Reputation: 117
I'm currently working on a pandas.DataFrame
whose I need to convert some categorical variables into dummies.
However, as I construct my pandas.DataFrame
from a proportion of a heavy database, I pretty sure that I'll miss some modalities if I simply use pd.get_dummies
.
Fortunately, I retrieved all the modalities from the features that I need to convert.
I wanted to know if it's possible (using pd.get_dummies
or not) ,to efficiently convert my variables depending on the modalities that I retrieved ?

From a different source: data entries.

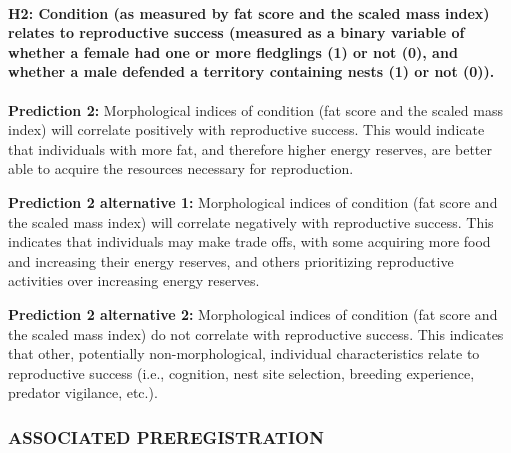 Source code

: \documentclass[
]{article}
\begin{document}
\hypertarget{h2-condition-as-measured-by-fat-score-and-the-scaled-mass-index-relates-to-reproductive-success-measured-as-a-binary-variable-of-whether-a-female-had-one-or-more-fledglings-1-or-not-0-and-whether-a-male-defended-a-territory-containing-nests-1-or-not-0.}{%
\paragraph{H2: Condition (as measured by fat score and the scaled mass
index) relates to reproductive success (measured as a binary variable of
whether a female had one or more fledglings (1) or not (0), and whether
a male defended a territory containing nests (1) or not
(0)).}\label{h2-condition-as-measured-by-fat-score-and-the-scaled-mass-index-relates-to-reproductive-success-measured-as-a-binary-variable-of-whether-a-female-had-one-or-more-fledglings-1-or-not-0-and-whether-a-male-defended-a-territory-containing-nests-1-or-not-0.}}

\textbf{Prediction 2:} Morphological indices of condition (fat score and
the scaled mass index) will correlate positively with reproductive
success. This would indicate that individuals with more fat, and
therefore higher energy reserves, are better able to acquire the
resources necessary for reproduction.

\textbf{Prediction 2 alternative 1:} Morphological indices of condition
(fat score and the scaled mass index) will correlate negatively with
reproductive success. This indicates that individuals may make trade
offs, with some acquiring more food and increasing their energy
reserves, and others prioritizing reproductive activities over
increasing energy reserves.

\textbf{Prediction 2 alternative 2:} Morphological indices of condition
(fat score and the scaled mass index) do not correlate with reproductive
success. This indicates that other, potentially non-morphological,
individual characteristics relate to reproductive success (i.e.,
cognition, nest site selection, breeding experience, predator vigilance,
etc.).

\hypertarget{associated-preregistration}{%
\subsubsection{ASSOCIATED
PREREGISTRATION}\label{associated-preregistration}}
\end{document}
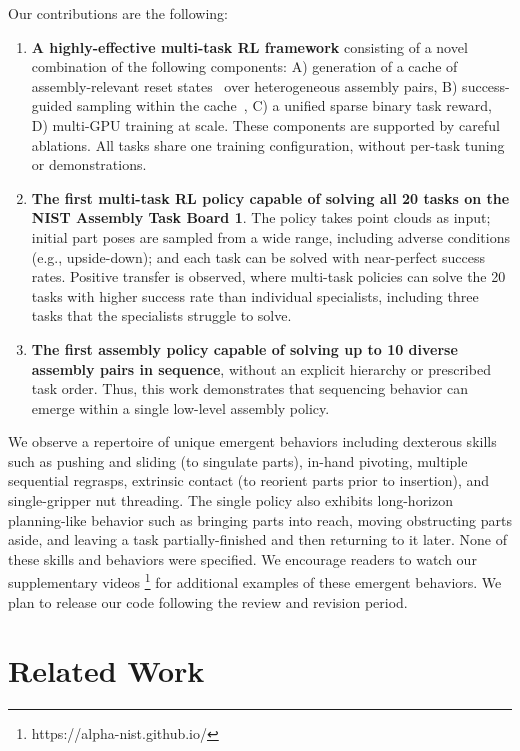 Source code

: Our contributions are the following:
\begin{enumerate}
    \item \textbf{A highly-effective multi-task RL framework} consisting of a novel combination of the following components: A) generation of a cache of assembly-relevant reset states~\cite{yin2026omnireset} over heterogeneous assembly pairs, B) success-guided sampling within the cache~\cite{zhang2026balanceddiet}, C) a unified sparse binary task reward, D) multi-GPU training at scale. These components are supported by careful ablations. All tasks share one training configuration, without per-task tuning or demonstrations.
    \item \textbf{The first multi-task RL policy capable of solving all 20 tasks on the NIST Assembly Task Board 1}. The policy takes point clouds as input; initial part poses are sampled from a wide range, including adverse conditions (e.g., upside-down); and each task can be solved with near-perfect success rates. Positive transfer is observed, where multi-task policies can solve the 20 tasks with higher success rate than individual specialists, including three tasks that the specialists struggle to solve.
    \item \textbf{The first assembly policy capable of solving up to 10 diverse assembly pairs in sequence}, without an explicit hierarchy or prescribed task order. Thus, this work demonstrates that sequencing behavior can emerge within a single low-level assembly policy.
\end{enumerate}

We observe a repertoire of unique emergent behaviors including dexterous skills such as pushing and sliding (to singulate parts), in-hand pivoting, multiple sequential regrasps, extrinsic contact (to reorient parts prior to insertion), and single-gripper nut threading.
The single policy also exhibits long-horizon planning-like behavior such as bringing parts into reach, moving obstructing parts aside, and leaving a task partially-finished and then returning to it later. None of these skills and behaviors were specified.
We encourage readers to watch our supplementary videos \footnote{https://alpha-nist.github.io/} for additional examples of these emergent behaviors.
We plan to release our code following the review and revision period.

\section{Related Work}
\label{sec:related-work}
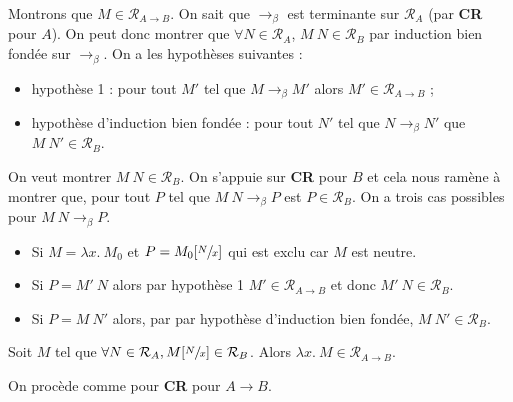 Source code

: \documentclass[./main]{subfiles}
\begin{document}
\begin{prv}
\begin{itemize}
\begin{description}
            Montrons que $M \in \mathcal{R}_{A \to B}$.
            On sait que $\to_\beta$ est terminante sur $\mathcal{R}_A$ (par \textbf{\textsf{CR}} pour $A$).
            On peut donc montrer que $\forall  N \in \mathcal{R}_A$, $M\: N \in \mathcal{R}_B$ par induction bien fondée sur $\to_\beta$.
            On a les hypothèses suivantes :
            \begin{itemize}
              \item hypothèse 1 :  pour tout $M'$ tel que $M \to_\beta M'$ alors $M' \in \mathcal{R}_{A \to B}$ ;
              \item hypothèse d'induction bien fondée :
                pour tout $N'$ tel que $N \to_\beta N'$ que $M\: N' \in \mathcal{R}_B$.
            \end{itemize}
            On veut montrer $M\: N \in \mathcal{R}_B$.
            On s'appuie sur \textbf{\textsf{CR}} pour $B$ et cela nous ramène à montrer que, pour tout $P$ tel que $M \: N \to_\beta P$ est $P \in \mathcal{R}_B$.
            On a trois cas possibles pour $M \: N \to_\beta P$.
            \begin{itemize}
              \item Si $M = \lambda x. \: M_0$ et  $P = M_0[\sfrac{N}{x}]$ qui est exclu car $M$ est neutre.
              \item Si $P = M'\: N$ alors par hypothèse 1 $M' \in \mathcal{R}_{A \to B}$ et donc $M'\: N \in \mathcal{R}_B$.
              \item Si $P = M \: N'$ alors, par par hypothèse d'induction bien fondée, $M \: N' \in \mathcal{R}_B$.
            \end{itemize}
        \end{description}
    \end{itemize}
  \end{prv}

  \begin{lem}
    Soit $M$ tel que $\forall N \in \mathcal{R}_A, M[\sfrac{N}{x}] \in \mathcal{R}_B$. Alors $\lambda x.\: M \in \mathcal{R}_{A \to B}$.
  \end{lem}
  \begin{prv}
    On procède comme pour \textbf{\textsf{CR}} pour $A \to B$.
  \end{prv}
\end{document}
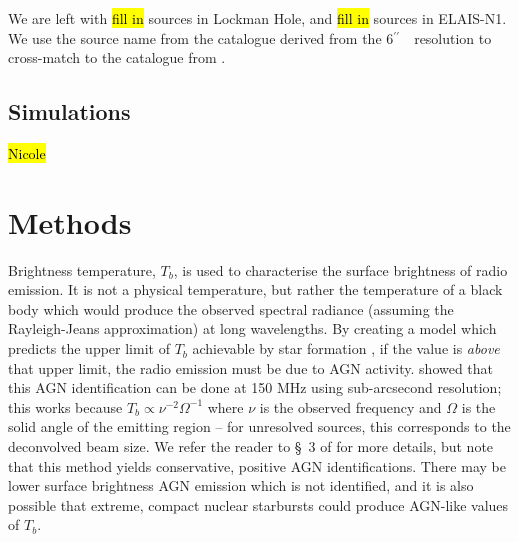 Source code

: \documentclass[usenatbib,fleqn,letters]{mnras}
\newcommand{\sarc}{$^{\prime\prime}\!\!$}
\begin{document}
We are left with \hl{fill in} sources in Lockman Hole, and \hl{fill in} sources in ELAIS-N1. We use the source name from the catalogue derived from the 6\sarc\ \ resolution to cross-match to the catalogue from . 

\subsection{Simulations}
\hl{Nicole}

\section{Methods}

Brightness temperature, $T_b$, is used to characterise the surface brightness of radio emission. It is not a physical temperature, but rather the temperature of a black body  which would produce the observed spectral radiance (assuming the Rayleigh-Jeans approximation) at long wavelengths. By creating a model which predicts the upper limit of $T_b$ achievable by star formation \citep[based on][]{condon_radio_1992}, if the value is \textit{above} that upper limit, the radio emission must be due to AGN activity.   showed that this AGN identification can be done at 150 MHz using sub-arcsecond resolution; this works because $T_b\propto\nu^{-2}\Omega^{-1}$ where $\nu$ is the observed frequency and $\Omega$ is the solid angle of the emitting region -- for unresolved sources, this corresponds to the deconvolved beam size. We refer the reader to \S~3 of  for more details, but note that this method yields conservative, positive AGN identifications. There may be lower surface brightness AGN emission which is not identified, and it is also possible \citep[although unlikely, according to][]{condon_radio_1992} that extreme, compact nuclear starbursts could produce AGN-like values of $T_b$. 
\end{document}
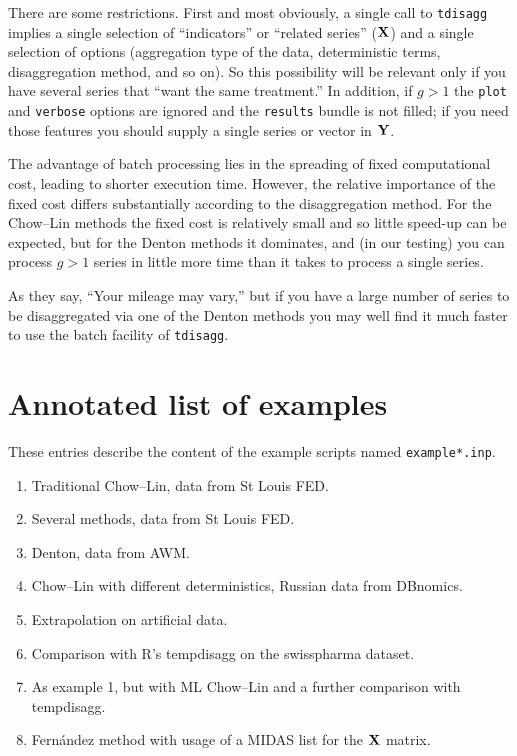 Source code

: There are some restrictions. First and most obviously, a single call
to \texttt{tdisagg} implies a single selection of ``indicators'' or
``related series'' ($\mathbf{X}$) and a single selection of options
(aggregation type of the data, deterministic terms, disaggregation
method, and so on). So this possibility will be relevant only if you
have several series that ``want the same treatment.'' In addition, if
$g > 1$ the \texttt{plot} and \texttt{verbose} options are ignored and
the \texttt{results} bundle is not filled; if you need those features
you should supply a single series or vector in $\mathbf{Y}$.

The advantage of batch processing lies in the spreading of fixed
computational cost, leading to shorter execution time. However, the
relative importance of the fixed cost differs substantially according
to the disaggregation method. For the Chow--Lin methods the fixed cost
is relatively small and so little speed-up can be expected, but for
the Denton methods it dominates, and (in our testing) you can process
$g > 1$ series in little more time than it takes to process a single
series.

As they say, ``Your mileage may vary,'' but if you have a large number
of series to be disaggregated via one of the Denton methods you may
well find it much faster to use the batch facility of
\texttt{tdisagg}.

\section{Annotated list of examples}
\label{sec:tdisagg-examples}

These entries describe the content of the example scripts named
\texttt{example*.inp}.

\begin{enumerate}
\item Traditional Chow--Lin, data from St Louis FED.
\item Several methods, data from St Louis FED.
\item Denton, data from AWM.
\item Chow--Lin with different deterministics, Russian data from DBnomics.
\item Extrapolation on artificial data.
\item Comparison with R's \textsf{tempdisagg} on the
  \textsf{swisspharma} dataset.
\item As example 1, but with ML Chow--Lin and a further
  comparison with \textsf{tempdisagg}.
\item Fern\'andez method with usage of a MIDAS list for the $\mathbf{X}$ matrix.
\end{enumerate}
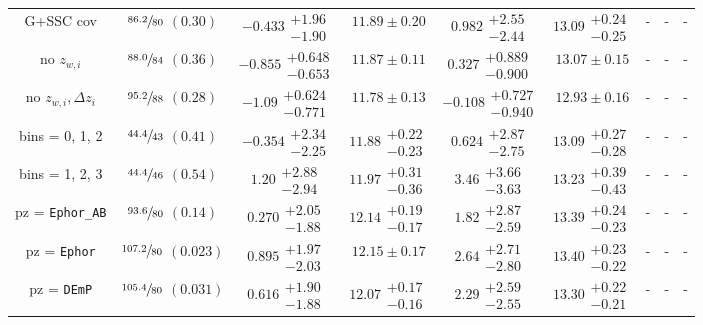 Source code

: \documentclass[a4paper,11pt]{article}
\begin{document}
\begin{table}
\begin{center}
\begin{tabular}{ccccccccc}
            G+SSC cov & $\sfrac{86.2}{80}$ $(0.30)$ & $-0.433\substack{+1.96 \\ -1.90}$ & $11.89 \pm 0.20$ & $0.982\substack{+2.55 \\ -2.44}$ & $13.09\substack{+0.24 \\ -0.25}$ & - & - & - \\
            no $z_{w, i}$ & $\sfrac{88.0}{84}$ $(0.36)$ & $-0.855\substack{+0.648 \\ -0.653}$ & $11.87 \pm 0.11$ & $0.327\substack{+0.889 \\ -0.900}$ & $13.07 \pm 0.15$ & - & - & - \\
            no $z_{w, i}, \Delta z_{i}$ & $\sfrac{95.2}{88}$ $(0.28)$ & $-1.09\substack{+0.624 \\ -0.771}$ & $11.78 \pm 0.13$ & $-0.108\substack{+0.727 \\ -0.940}$ & $12.93 \pm 0.16$ & - & - & - \\
            bins = 0, 1, 2 & $\sfrac{44.4}{43}$ $(0.41)$ & $-0.354\substack{+2.34 \\ -2.25}$ & $11.88\substack{+0.22 \\ -0.23}$ & $0.624\substack{+2.87 \\ -2.75}$ & $13.09\substack{+0.27 \\ -0.28}$ & - & - & - \\
            bins = 1, 2, 3 & $\sfrac{44.4}{46}$ $(0.54)$ & $1.20\substack{+2.88 \\ -2.94}$ & $11.97\substack{+0.31 \\ -0.36}$ & $3.46\substack{+3.66 \\ -3.63}$ & $13.23\substack{+0.39 \\ -0.43}$ & - & - & - \\
            pz = \texttt{Ephor\_AB} & $\sfrac{93.6}{80}$ $(0.14)$ & $0.270\substack{+2.05 \\ -1.88}$ & $12.14\substack{+0.19 \\ -0.17}$ & $1.82\substack{+2.87 \\ -2.59}$ & $13.39\substack{+0.24 \\ -0.23}$ & - & - & - \\
            pz = \texttt{Ephor} & $\sfrac{107.2}{80}$ $(0.023)$ & $0.895\substack{+1.97 \\ -2.03}$ & $12.15 \pm 0.17$ & $2.64\substack{+2.71 \\ -2.80}$ & $13.40\substack{+0.23 \\ -0.22}$ & - & - & - \\
            pz = \texttt{DEmP} & $\sfrac{105.4}{80}$ $(0.031)$ & $0.616\substack{+1.90 \\ -1.88}$ & $12.07\substack{+0.17 \\ -0.16}$ & $2.29\substack{+2.59 \\ -2.55}$ & $13.30\substack{+0.22 \\ -0.21}$ & - & - & - \\

\end{tabular}
\end{center}
\end{table}
\end{document}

I looked for a solution, with and without get_dummies but didn't found one.
Thanks :)
Upvotes: 0
Views: 1110
Reputation: 18647
IIUC, you can use Pandas.Categorical
dtype to handle this.
# Setup
np.random.seed(0)
df = pd.DataFrame(np.random.choice(['A', 'B', 'C'], 6), columns=['cat'])
print(df)
[out]
cat
0 A
1 B
2 A
3 B
4 B
5 C
And running pandas.get_dummies
on this yields...
pd.get_dummies(df['cat'])
[out]
A B C
0 1 0 0
1 0 1 0
2 1 0 0
3 0 1 0
4 0 1 0
5 0 0 1
Now cast this Series
to categorical
dtype, and pass in the list of known categories...
categories = ['A', 'B', 'C', 'D', 'E']
df['cat'] = pd.Categorical(df['cat'], categories=categories)
pd.get_dummies(df['cat'])
[out]
A B C D E
0 1 0 0 0 0
1 0 1 0 0 0
2 1 0 0 0 0
3 0 1 0 0 0
4 0 1 0 0 0
5 0 0 1 0 0
Upvotes: 3